The phenomenon goes back even further. The 1930s kids show radio host who signed off and then said "That oughta hold the little bastards", not realizing the mike was still live? Totally fictional, but given further life by the "bloopers" records craze of the late 1960s and early '70s. But as Snopes also points out, those records mostly consisted of "re-creations," re-recordings and outright fabrications.

On the other hand, e-mail now allows these things to spread like wildfire. And a few days after the Bozo discussion, I got a flurry of forwarded messages claiming to have the true explanation of the final scene in last week's show-ending SOPRANOS episode. According to the e-mail, all the clues point to Tony being killed in that last cut-to-black moment, and that the diner where he and his family are eating is filled with characters from previous episodes, all of whom want Tony dead.

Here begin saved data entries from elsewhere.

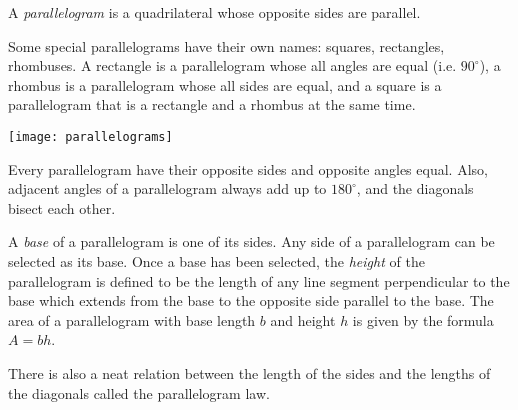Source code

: \documentclass[12pt]{article}
\begin{document}
A {\em parallelogram} is a quadrilateral whose opposite sides are parallel.

Some special parallelograms have their own names: squares, rectangles, rhombuses.
A rectangle is a parallelogram whose all angles are equal (i.e. $90^\circ$), a rhombus is a parallelogram whose all sides are equal, and a square is a parallelogram that is a rectangle and a rhombus at the same time.

\texttt{[image: parallelograms]}

Every parallelogram have their opposite sides and opposite angles equal. Also, adjacent angles of a parallelogram always add up to $180^\circ$, and the diagonals bisect each other.

A \emph{base} of a parallelogram is one of its sides.  Any side of a
parallelogram can be selected as its base.  Once a base has been
selected, the \emph{height} of the parallelogram is defined to be the
length of any line segment perpendicular to the base which extends
from the base to the opposite side parallel to the base.  The area of
a parallelogram with base length $b$ and height $h$ is given by the
formula  \,$A = bh$.

There is also a neat relation between the length of the sides and the lengths of the diagonals called the parallelogram law.

\end{document}
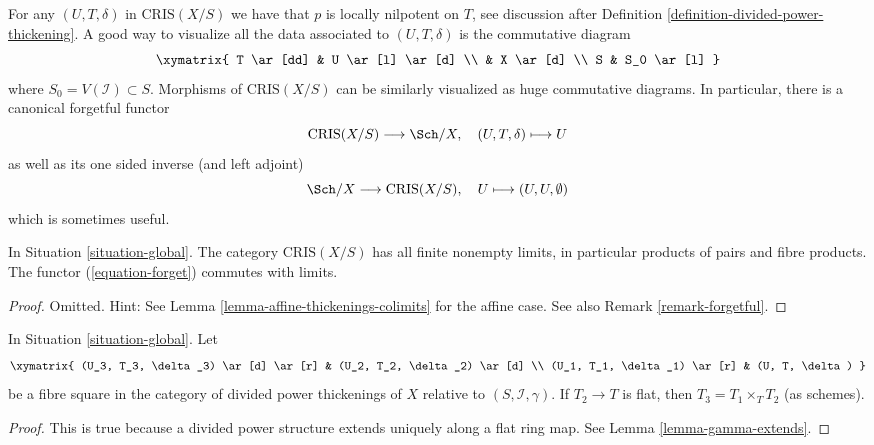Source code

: \noindent
For any $(U, T, \delta)$ in $\text{CRIS}(X/S)$
we have that $p$ is locally nilpotent on $T$, see discussion after
Definition \ref{definition-divided-power-thickening}.
A good way to visualize all the data associated to $(U, T, \delta)$
is the commutative diagram
$$
\xymatrix{
T \ar[dd] & U \ar[l] \ar[d] \\
& X \ar[d] \\
S & S_0 \ar[l]
}
$$
where $S_0 = V(\mathcal{I}) \subset S$. Morphisms of $\text{CRIS}(X/S)$
can be similarly visualized as huge commutative diagrams. In particular,
there is a canonical forgetful functor
\begin{equation}
\label{equation-forget}
\text{CRIS}(X/S) \longrightarrow \Sch/X,\quad
(U, T, \delta) \longmapsto U
\end{equation}
as well as its one sided inverse (and left adjoint)
\begin{equation}
\label{equation-endow-trivial}
\Sch/X \longrightarrow \text{CRIS}(X/S),\quad
U \longmapsto (U, U, \emptyset)
\end{equation}
which is sometimes useful.

\begin{lemma}
\label{lemma-divided-power-thickening-fibre-products}
In Situation \ref{situation-global}.
The category $\text{CRIS}(X/S)$ has all finite nonempty limits,
in particular products of pairs and fibre products.
The functor (\ref{equation-forget}) commutes with limits.
\end{lemma}

\begin{proof}
Omitted. Hint: See Lemma \ref{lemma-affine-thickenings-colimits}
for the affine case. See also Remark \ref{remark-forgetful}.
\end{proof}

\begin{lemma}
\label{lemma-divided-power-thickening-base-change-flat}
In Situation \ref{situation-global}. Let
$$
\xymatrix{
(U_3, T_3, \delta_3) \ar[d] \ar[r] & (U_2, T_2, \delta_2) \ar[d] \\
(U_1, T_1, \delta_1) \ar[r] & (U, T, \delta)
}
$$
be a fibre square in the category of divided power thickenings of
$X$ relative to $(S, \mathcal{I}, \gamma)$. If $T_2 \to T$ is
flat, then $T_3 = T_1 \times_T T_2$ (as schemes).
\end{lemma}

\begin{proof}
This is true because a divided power structure extends uniquely
along a flat ring map. See Lemma \ref{lemma-gamma-extends}.
\end{proof}

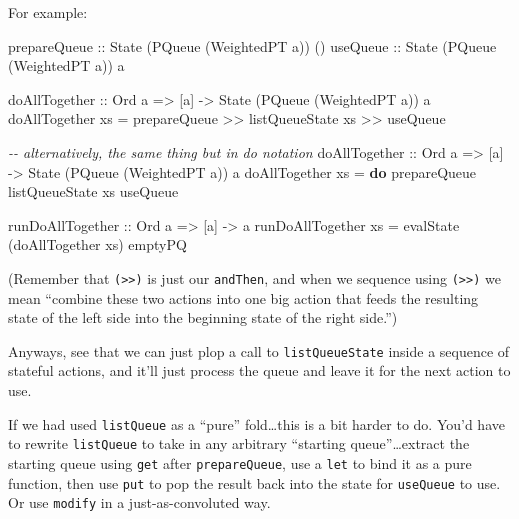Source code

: \documentclass[]{article}
\newenvironment{Shaded}{}{}
\newcommand{\CommentTok}[1]{\textcolor[rgb]{0.38,0.63,0.69}{\textit{#1}}}
\newcommand{\DataTypeTok}[1]{\textcolor[rgb]{0.56,0.13,0.00}{#1}}
\newcommand{\KeywordTok}[1]{\textcolor[rgb]{0.00,0.44,0.13}{\textbf{#1}}}
\newcommand{\NormalTok}[1]{#1}
\newcommand{\OperatorTok}[1]{\textcolor[rgb]{0.40,0.40,0.40}{#1}}
\newcommand{\OtherTok}[1]{\textcolor[rgb]{0.00,0.44,0.13}{#1}}
\begin{document}
For example:

\begin{Shaded}
\begin{Highlighting}[]
\OtherTok{prepareQueue ::} \DataTypeTok{State}\NormalTok{ (}\DataTypeTok{PQueue}\NormalTok{ (}\DataTypeTok{WeightedPT}\NormalTok{ a)) ()}
\OtherTok{useQueue     ::} \DataTypeTok{State}\NormalTok{ (}\DataTypeTok{PQueue}\NormalTok{ (}\DataTypeTok{WeightedPT}\NormalTok{ a)) a}

\OtherTok{doAllTogether ::} \DataTypeTok{Ord}\NormalTok{ a }\OtherTok{=\textgreater{}}\NormalTok{ [a] }\OtherTok{{-}\textgreater{}} \DataTypeTok{State}\NormalTok{ (}\DataTypeTok{PQueue}\NormalTok{ (}\DataTypeTok{WeightedPT}\NormalTok{ a)) a}
\NormalTok{doAllTogether xs }\OtherTok{=}\NormalTok{ prepareQueue }\OperatorTok{\textgreater{}\textgreater{}}\NormalTok{ listQueueState xs }\OperatorTok{\textgreater{}\textgreater{}}\NormalTok{ useQueue}

\CommentTok{{-}{-} alternatively, the same thing but in do notation}
\OtherTok{doAllTogether\textquotesingle{} ::} \DataTypeTok{Ord}\NormalTok{ a }\OtherTok{=\textgreater{}}\NormalTok{ [a] }\OtherTok{{-}\textgreater{}} \DataTypeTok{State}\NormalTok{ (}\DataTypeTok{PQueue}\NormalTok{ (}\DataTypeTok{WeightedPT}\NormalTok{ a)) a}
\NormalTok{doAllTogether\textquotesingle{} xs }\OtherTok{=} \KeywordTok{do}
\NormalTok{    prepareQueue}
\NormalTok{    listQueueState xs}
\NormalTok{    useQueue}

\OtherTok{runDoAllTogether ::} \DataTypeTok{Ord}\NormalTok{ a }\OtherTok{=\textgreater{}}\NormalTok{ [a] }\OtherTok{{-}\textgreater{}}\NormalTok{ a}
\NormalTok{runDoAllTogether xs }\OtherTok{=}\NormalTok{ evalState (doAllTogether xs) emptyPQ}
\end{Highlighting}
\end{Shaded}

(Remember that \texttt{(\textgreater{}\textgreater{})} is just our
\texttt{andThen}, and when we sequence using
\texttt{(\textgreater{}\textgreater{})} we mean ``combine these two actions into
one big action that feeds the resulting state of the left side into the
beginning state of the right side.'')

Anyways, see that we can just plop a call to \texttt{listQueueState} inside a
sequence of stateful actions, and it'll just process the queue and leave it for
the next action to use.

If we had used \texttt{listQueue} as a ``pure'' fold\ldots this is a bit harder
to do. You'd have to rewrite \texttt{listQueue} to take in any arbitrary
``starting queue''\ldots extract the starting queue using \texttt{get} after
\texttt{prepareQueue}, use a \texttt{let} to bind it as a pure function, then
use \texttt{put} to pop the result back into the state for \texttt{useQueue} to
use. Or use \texttt{modify} in a just-as-convoluted way.
\end{document}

Though there may be some validity to the "Tony got killed" explanation (though I don't agree with it, as I wrote last week), the evidence the e-mail uses to prove its point is deeply flawed and in some cases totally false. Alan Sepinwall of The Star-Ledger had to go on record more than once debunking the theory point by point, but readers were still forwarding it to him days later.

As someone who's spent more than 20 years in the news business, I have a deep-seated animosity for these sorts of things - rumors masquerading as fact, arguments built on fiction, total untruths passed along as conventional wisdom. It makes me angry to get anecdotal e-mails ("Don't go to the malls this Halloween," "Don't flash your car lights" etc.) that have been forwarded by people who never once stopped to think about what they were passing along, or checking into whether it was true or not (or even likely) before they did.

The SOPRANOS e-mail is a relatively harmless example of this, but it's still the same thing - careless disinformation. And as news services move away from print and struggle to get things on-line as quickly as possible, there are more opportunities for these things to get out there, under the guise of actual news. Alan cites a Reuters story that quoted an HBO spokesman agreeing that the line "Everything turns black" in an earlier episode was a significant clue to explaining the finale. However, as Alan explains, there was never any such line. The Reuters story was eventually pulled and rewritten, but not before it had already been picked up by thousands of other news outlets. The SOPRANOS e-mail hasn't made it to Snopes yet, but I'm guessing it will before long.

Apologies for the soap-boxing. In return for your patience, and in keeping with our SOPRANOS theme, it's time for another giveaway, this time a copy of Alain Silver and James Ursini's great new collection GANGSTER FILM READER, featuring more than two dozen essays on the gangster film (and plenty of SOPRANOS content as well). But, of course, it comes with a trivia question:


In which of Donald Westlake's "Richard Stark" novels does Parker pull off a job in Monmouth County, N.J.?


First one to message me at my Web site with the correct answer is the winner.

And while you're searching the net for the answer, check out this brilliant recreation of a memorable scene from Martin Scorsese's CASINO.

1 comment:

Jmags said...

I'll admit I was guilty of passing along this mass soprano email myself. It was quickly debunked by the one and only, Alan Sepinwall.